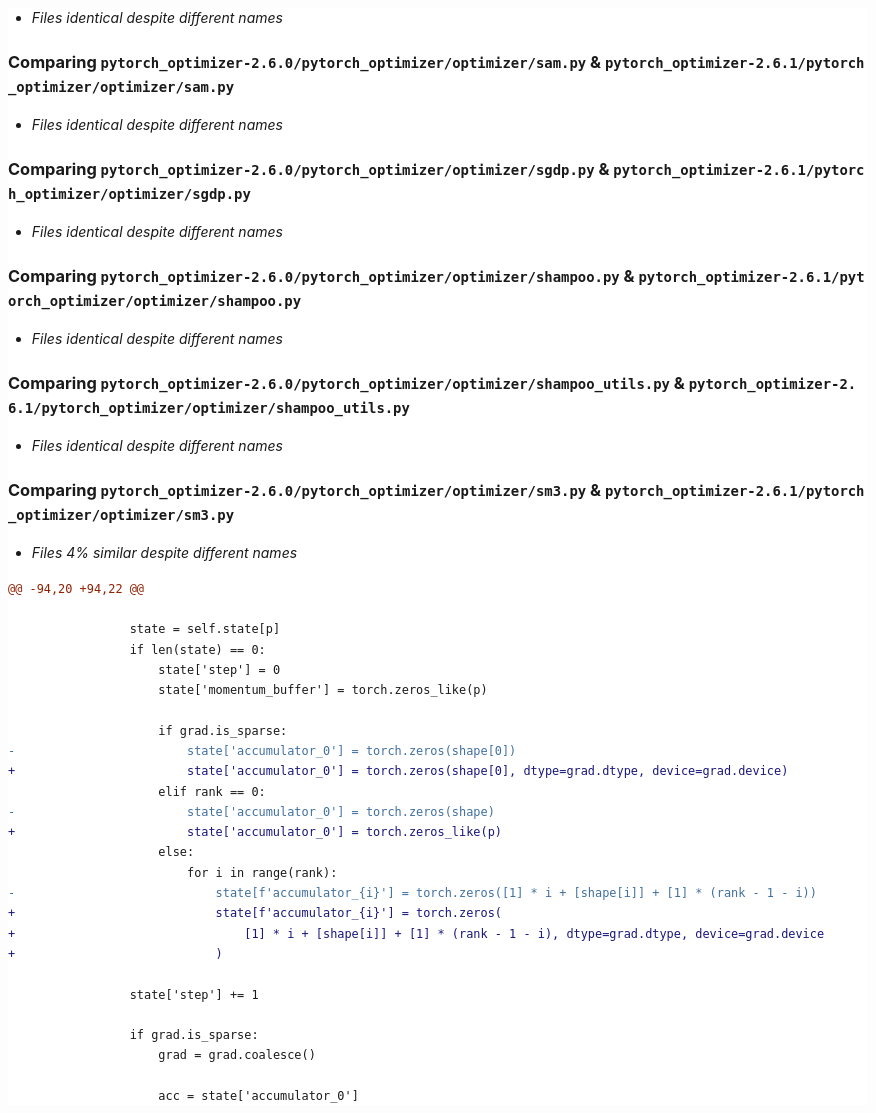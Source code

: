  * *Files identical despite different names*

### Comparing `pytorch_optimizer-2.6.0/pytorch_optimizer/optimizer/sam.py` & `pytorch_optimizer-2.6.1/pytorch_optimizer/optimizer/sam.py`

 * *Files identical despite different names*

### Comparing `pytorch_optimizer-2.6.0/pytorch_optimizer/optimizer/sgdp.py` & `pytorch_optimizer-2.6.1/pytorch_optimizer/optimizer/sgdp.py`

 * *Files identical despite different names*

### Comparing `pytorch_optimizer-2.6.0/pytorch_optimizer/optimizer/shampoo.py` & `pytorch_optimizer-2.6.1/pytorch_optimizer/optimizer/shampoo.py`

 * *Files identical despite different names*

### Comparing `pytorch_optimizer-2.6.0/pytorch_optimizer/optimizer/shampoo_utils.py` & `pytorch_optimizer-2.6.1/pytorch_optimizer/optimizer/shampoo_utils.py`

 * *Files identical despite different names*

### Comparing `pytorch_optimizer-2.6.0/pytorch_optimizer/optimizer/sm3.py` & `pytorch_optimizer-2.6.1/pytorch_optimizer/optimizer/sm3.py`

 * *Files 4% similar despite different names*

```diff
@@ -94,20 +94,22 @@
 
                 state = self.state[p]
                 if len(state) == 0:
                     state['step'] = 0
                     state['momentum_buffer'] = torch.zeros_like(p)
 
                     if grad.is_sparse:
-                        state['accumulator_0'] = torch.zeros(shape[0])
+                        state['accumulator_0'] = torch.zeros(shape[0], dtype=grad.dtype, device=grad.device)
                     elif rank == 0:
-                        state['accumulator_0'] = torch.zeros(shape)
+                        state['accumulator_0'] = torch.zeros_like(p)
                     else:
                         for i in range(rank):
-                            state[f'accumulator_{i}'] = torch.zeros([1] * i + [shape[i]] + [1] * (rank - 1 - i))
+                            state[f'accumulator_{i}'] = torch.zeros(
+                                [1] * i + [shape[i]] + [1] * (rank - 1 - i), dtype=grad.dtype, device=grad.device
+                            )
 
                 state['step'] += 1
 
                 if grad.is_sparse:
                     grad = grad.coalesce()
 
                     acc = state['accumulator_0']
```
^^^^
→ **Problem**: The answer should match the data above word for word, with no pictures in it.

→ **Answer to this problem**:
Source code

:  * *Files identical despite different names*

### Comparing `pytorch_optimizer-2.6.0/pytorch_optimizer/optimizer/sam.py` & `pytorch_optimizer-2.6.1/pytorch_optimizer/optimizer/sam.py`

 * *Files identical despite different names*

### Comparing `pytorch_optimizer-2.6.0/pytorch_optimizer/optimizer/sgdp.py` & `pytorch_optimizer-2.6.1/pytorch_optimizer/optimizer/sgdp.py`

 * *Files identical despite different names*

### Comparing `pytorch_optimizer-2.6.0/pytorch_optimizer/optimizer/shampoo.py` & `pytorch_optimizer-2.6.1/pytorch_optimizer/optimizer/shampoo.py`

 * *Files identical despite different names*

### Comparing `pytorch_optimizer-2.6.0/pytorch_optimizer/optimizer/shampoo_utils.py` & `pytorch_optimizer-2.6.1/pytorch_optimizer/optimizer/shampoo_utils.py`

 * *Files identical despite different names*

### Comparing `pytorch_optimizer-2.6.0/pytorch_optimizer/optimizer/sm3.py` & `pytorch_optimizer-2.6.1/pytorch_optimizer/optimizer/sm3.py`

 * *Files 4% similar despite different names*

```diff
@@ -94,20 +94,22 @@
 
                 state = self.state[p]
                 if len(state) == 0:
                     state['step'] = 0
                     state['momentum_buffer'] = torch.zeros_like(p)
 
                     if grad.is_sparse:
-                        state['accumulator_0'] = torch.zeros(shape[0])
+                        state['accumulator_0'] = torch.zeros(shape[0], dtype=grad.dtype, device=grad.device)
                     elif rank == 0:
-                        state['accumulator_0'] = torch.zeros(shape)
+                        state['accumulator_0'] = torch.zeros_like(p)
                     else:
                         for i in range(rank):
-                            state[f'accumulator_{i}'] = torch.zeros([1] * i + [shape[i]] + [1] * (rank - 1 - i))
+                            state[f'accumulator_{i}'] = torch.zeros(
+                                [1] * i + [shape[i]] + [1] * (rank - 1 - i), dtype=grad.dtype, device=grad.device
+                            )
 
                 state['step'] += 1
 
                 if grad.is_sparse:
                     grad = grad.coalesce()
 
                     acc = state['accumulator_0']
```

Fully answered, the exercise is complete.